What the exercise asks —
Where the records below show a line containing "- (bf) move", start copying; end with the line containing "- Disable smart", and copy it too.

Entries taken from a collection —

————

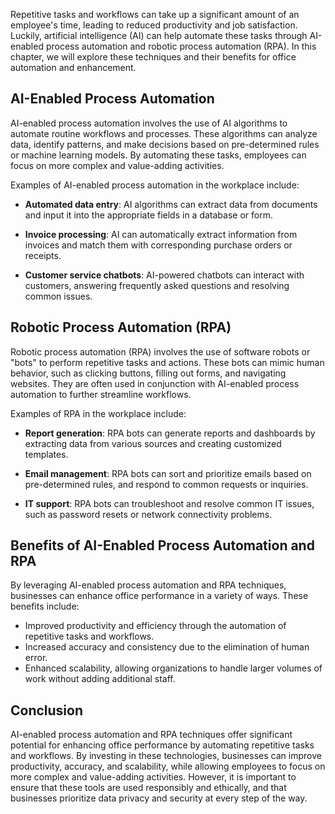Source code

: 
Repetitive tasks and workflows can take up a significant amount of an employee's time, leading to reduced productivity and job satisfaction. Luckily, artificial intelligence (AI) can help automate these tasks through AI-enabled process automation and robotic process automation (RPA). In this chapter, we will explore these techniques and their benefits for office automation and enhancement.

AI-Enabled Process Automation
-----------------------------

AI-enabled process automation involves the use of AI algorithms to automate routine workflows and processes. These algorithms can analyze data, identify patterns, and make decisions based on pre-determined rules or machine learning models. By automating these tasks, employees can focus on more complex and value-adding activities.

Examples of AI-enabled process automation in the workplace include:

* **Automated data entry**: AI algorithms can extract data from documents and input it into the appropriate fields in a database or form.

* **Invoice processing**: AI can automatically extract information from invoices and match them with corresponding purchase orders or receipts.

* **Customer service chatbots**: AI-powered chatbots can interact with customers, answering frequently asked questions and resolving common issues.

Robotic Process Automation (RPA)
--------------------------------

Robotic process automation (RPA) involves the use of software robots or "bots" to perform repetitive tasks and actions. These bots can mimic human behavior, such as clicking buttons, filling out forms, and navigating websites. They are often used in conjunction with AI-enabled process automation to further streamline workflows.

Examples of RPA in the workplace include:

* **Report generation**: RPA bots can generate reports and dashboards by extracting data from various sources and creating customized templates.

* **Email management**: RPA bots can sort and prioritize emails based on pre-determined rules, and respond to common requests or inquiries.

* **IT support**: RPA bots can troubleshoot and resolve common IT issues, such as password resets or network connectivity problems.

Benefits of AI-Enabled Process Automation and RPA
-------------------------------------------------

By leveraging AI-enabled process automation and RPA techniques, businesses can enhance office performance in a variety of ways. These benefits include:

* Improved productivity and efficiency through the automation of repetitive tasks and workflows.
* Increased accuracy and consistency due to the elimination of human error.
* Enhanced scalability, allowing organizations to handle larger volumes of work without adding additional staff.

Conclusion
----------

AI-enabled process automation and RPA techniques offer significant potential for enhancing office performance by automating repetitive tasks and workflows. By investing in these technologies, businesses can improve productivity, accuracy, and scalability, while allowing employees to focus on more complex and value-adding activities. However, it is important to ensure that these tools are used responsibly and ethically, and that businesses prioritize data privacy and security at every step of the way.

————

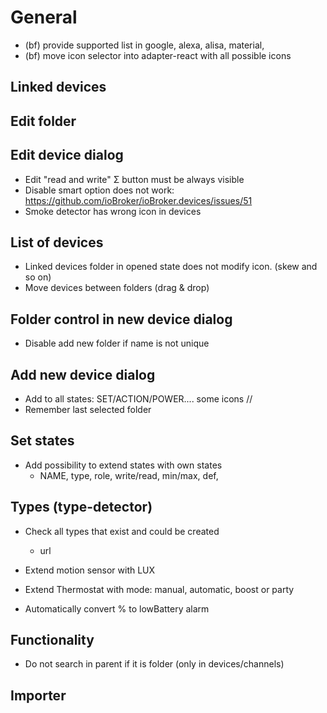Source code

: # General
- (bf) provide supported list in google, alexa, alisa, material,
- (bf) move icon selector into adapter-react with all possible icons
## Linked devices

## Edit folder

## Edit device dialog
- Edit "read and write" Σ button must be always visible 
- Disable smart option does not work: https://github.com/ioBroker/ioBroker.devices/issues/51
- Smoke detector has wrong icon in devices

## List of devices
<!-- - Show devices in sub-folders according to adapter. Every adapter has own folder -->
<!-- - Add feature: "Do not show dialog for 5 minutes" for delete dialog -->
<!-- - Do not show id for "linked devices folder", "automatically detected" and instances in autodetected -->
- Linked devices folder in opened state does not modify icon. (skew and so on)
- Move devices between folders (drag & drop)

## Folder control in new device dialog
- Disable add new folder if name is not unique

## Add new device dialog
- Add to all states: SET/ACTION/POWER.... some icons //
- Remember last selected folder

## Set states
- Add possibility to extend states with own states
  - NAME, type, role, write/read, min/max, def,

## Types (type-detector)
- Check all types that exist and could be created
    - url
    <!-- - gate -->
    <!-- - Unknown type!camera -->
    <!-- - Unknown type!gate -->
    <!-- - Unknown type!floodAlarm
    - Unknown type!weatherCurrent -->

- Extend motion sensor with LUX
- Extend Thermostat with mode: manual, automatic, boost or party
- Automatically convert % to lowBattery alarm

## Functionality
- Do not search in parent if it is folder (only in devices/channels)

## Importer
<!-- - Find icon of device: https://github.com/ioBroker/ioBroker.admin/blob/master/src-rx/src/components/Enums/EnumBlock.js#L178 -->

————

Task output —
- (bf) move icon selector into adapter-react with all possible icons
## Linked devices

## Edit folder

## Edit device dialog
- Edit "read and write" Σ button must be always visible 
- Disable smart option does not work: https://github.com/ioBroker/ioBroker.devices/issues/51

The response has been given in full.